Arizona has a deep Asian American and Pacific Islander history. Schools should teach it

Shela Yu (left) and Jake White (right), members of the group Samba De Cavalo, march down Central Avenue near Margaret T. Hance Park in Phoenix as part of the Strength in Unity rally in support of the Valley's Asian American and Pacific Islander communities on April 24, 2021.
Shela Yu (left) and Jake White (right), members of the group Samba De Cavalo, march down Central Avenue near Margaret T. Hance Park in Phoenix as part of the Strength in Unity rally in support of the Valley's Asian American and Pacific Islander communities on April 24, 2021.

We celebrate Arizona’s 110th birthday this month. What do you know about the early settlers in our state? How about our state’s role in the incarceration of Japanese Americans? Do you know the history of Chinese chorizo?

This is deeper than historical trivia. These are milestones, historical traumas and the culinary culture of the Asian American Pacific Islander community in Arizona.

House Bill 2638, legislation to appropriate funds for the creation of Arizona-specific AAPI curriculum, will center the stories of the AAPI community in Arizona and ensure that our history is documented, celebrated and shared in our state's K-12 classrooms.

Sadly, the chairwoman of our House Education Committee failed to put this bill on her committee’s agenda, so HB 2638 died before we the people had a chance to weigh in.
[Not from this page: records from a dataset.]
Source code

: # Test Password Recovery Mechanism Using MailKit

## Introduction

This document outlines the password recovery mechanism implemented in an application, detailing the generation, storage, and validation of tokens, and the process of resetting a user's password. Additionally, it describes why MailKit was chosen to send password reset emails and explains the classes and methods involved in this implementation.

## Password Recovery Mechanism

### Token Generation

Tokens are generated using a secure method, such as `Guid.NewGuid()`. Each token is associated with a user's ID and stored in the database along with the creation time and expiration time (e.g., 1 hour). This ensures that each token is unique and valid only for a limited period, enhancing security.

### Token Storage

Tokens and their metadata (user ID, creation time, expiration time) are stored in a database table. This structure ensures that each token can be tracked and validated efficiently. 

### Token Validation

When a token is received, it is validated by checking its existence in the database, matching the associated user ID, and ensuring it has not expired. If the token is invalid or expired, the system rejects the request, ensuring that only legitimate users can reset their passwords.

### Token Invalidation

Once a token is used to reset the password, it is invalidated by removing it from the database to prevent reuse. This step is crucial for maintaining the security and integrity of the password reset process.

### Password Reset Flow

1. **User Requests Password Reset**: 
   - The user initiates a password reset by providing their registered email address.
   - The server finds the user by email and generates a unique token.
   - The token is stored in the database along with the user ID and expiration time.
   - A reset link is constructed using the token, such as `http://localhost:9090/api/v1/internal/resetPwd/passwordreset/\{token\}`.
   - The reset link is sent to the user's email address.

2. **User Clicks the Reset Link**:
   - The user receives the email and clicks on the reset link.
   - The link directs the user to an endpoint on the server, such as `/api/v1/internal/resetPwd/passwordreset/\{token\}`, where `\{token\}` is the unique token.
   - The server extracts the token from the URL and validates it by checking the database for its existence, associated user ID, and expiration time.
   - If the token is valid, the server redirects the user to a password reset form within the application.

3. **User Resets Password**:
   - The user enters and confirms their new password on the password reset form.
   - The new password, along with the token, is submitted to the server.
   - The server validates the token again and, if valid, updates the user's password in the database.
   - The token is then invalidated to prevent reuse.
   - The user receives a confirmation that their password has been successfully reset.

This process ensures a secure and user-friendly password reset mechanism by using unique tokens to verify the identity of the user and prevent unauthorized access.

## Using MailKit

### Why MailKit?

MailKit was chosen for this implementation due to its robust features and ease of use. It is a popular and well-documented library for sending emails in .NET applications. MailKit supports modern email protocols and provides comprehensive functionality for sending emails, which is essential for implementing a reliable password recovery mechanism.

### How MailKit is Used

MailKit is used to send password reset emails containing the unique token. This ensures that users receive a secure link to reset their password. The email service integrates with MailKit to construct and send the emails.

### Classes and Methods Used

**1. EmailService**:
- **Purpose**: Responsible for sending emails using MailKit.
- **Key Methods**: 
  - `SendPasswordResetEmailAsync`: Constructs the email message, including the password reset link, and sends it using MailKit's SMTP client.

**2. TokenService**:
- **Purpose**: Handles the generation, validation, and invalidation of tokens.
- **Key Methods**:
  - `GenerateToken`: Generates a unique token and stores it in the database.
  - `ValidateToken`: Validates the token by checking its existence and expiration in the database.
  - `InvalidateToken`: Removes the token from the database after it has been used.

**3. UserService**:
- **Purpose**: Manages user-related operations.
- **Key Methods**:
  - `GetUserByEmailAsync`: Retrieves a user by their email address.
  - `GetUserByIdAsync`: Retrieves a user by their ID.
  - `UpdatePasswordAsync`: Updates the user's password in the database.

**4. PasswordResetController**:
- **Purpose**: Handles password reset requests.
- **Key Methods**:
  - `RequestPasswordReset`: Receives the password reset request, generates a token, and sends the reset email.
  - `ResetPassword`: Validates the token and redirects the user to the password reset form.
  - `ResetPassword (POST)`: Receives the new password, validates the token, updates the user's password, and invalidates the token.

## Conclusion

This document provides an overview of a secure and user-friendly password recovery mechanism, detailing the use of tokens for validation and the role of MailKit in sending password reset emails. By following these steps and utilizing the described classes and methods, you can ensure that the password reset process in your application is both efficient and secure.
The next agenda setting is on Feb. 15.

Let’s resuscitate HB 2638 and ensure our stories are told.

Those weren't internment camps. They were prisons

On Feb. 19, we mark the 80th anniversary of Executive Order 9066, which authorized our military to force over 120,000 Japanese Americans into 10 prison camps across the United States.

We often speak about the resilience of the Japanese Americans during this time, but we have to acknowledge the extraordinary dehumanization they endured. This starts with re-examining the terminology we use to describe this period.

This was not internment, it was incarceration. Families slept in horse stalls as they were processed. They were numbered, tagged and sent off to live in remote and barren areas, behind barbed wire and guarded by armed soldiers.

These were not relocation centers, they were prison camps. Two of the largest prison camps were here in Poston and Gila River, yet there is no vestige of this heinous breach of American civil liberties.

Shortly after the war, our government quickly sold and relocated all the buildings that housed almost 50,000 Japanese American families for more than three years.

Further complicating matters is that Poston and Gila River were constructed on tribal land that now has restricted access. Currently, many of the prisoners who were children and are now old enough to have memories of that time are approaching their ninth decade of life.

We can't gloss over inconvenient truths

There are so many lessons to be learned from this chapter of history: From examining constitutional law through landmark Supreme Court cases, such as Korematsu v. United States and Hirabayashi v. United States (which dealt with the freedoms stripped from Japanese American citizens), to treating fellow citizens with basic human decency.

We cannot let these lessons die off without memorializing within our discussions of state history.

Arizona’s 5Cs (copper, cattle, cotton, citrus and climate), etched on our state seal, and recited by public school students across the state, lacks true meaning without first acknowledging the Indigenous stewards of this land, and second, recognizing racist federal and state alien land laws that barred Chinese workers from our copper mines, and Chinese and Japanese agricultural workers from owning the land they toiled on.

These are facts, and this is history. We will not be on the right side of history 100% of the time, but that does not mean we marginalize or gloss over inconvenient truths to save face or spare our children from potential shame.

Learning about me doesn't take away from you

Education is not a zero-sum game. We all have to gain from a more diversified curriculum. To learn the full truth of our United States is a pledge of our allegiance. To be able to empathize with people who we do not identify with is an act of compassion, not weakness.

To learn about me, is not to take away from you. Educators promote stories and lessons that serve as mirrors, windows and doors. This builds upon studies that show students of color are more engaged and perform better academically when they see themselves celebrated in their community.

In school districts such as Chandler Unified, almost 12% of the student population is Asian American Pacific Islander yet we are virtually absent in the K-12 curriculum. Our students are sitting in a black box.

The consequences are obvious.

Asian American students are suffering

Non-AAPI students are not taught to value the contributions of a community they do not identify with nor do they contextualize Asian American as being from here, leading to dangerous perpetual foreigner, and model minority myths and stereotypes.

A sadder statistic is more ominous: Asian, Native Hawaiian and other Pacific Islander high school youth have the highest percentages of past-year serious thoughts and suicide plans when compared to other races and ethnicities.

Offering a more diversified curriculum is a starting point to bridge the gap in representation and hopefully diversify the K-12 narrative to include previously unexplored stories.

Such as Chinese chorizo. Which, in case you were wondering, was made by the early Chinese grocers here in Tucson and represents both early fusion food and the solidarity forged between the early Chinese and local Mexican communities.

Such stories help nurture the emerging identities of AAPI students as they explore their own roots in Arizona.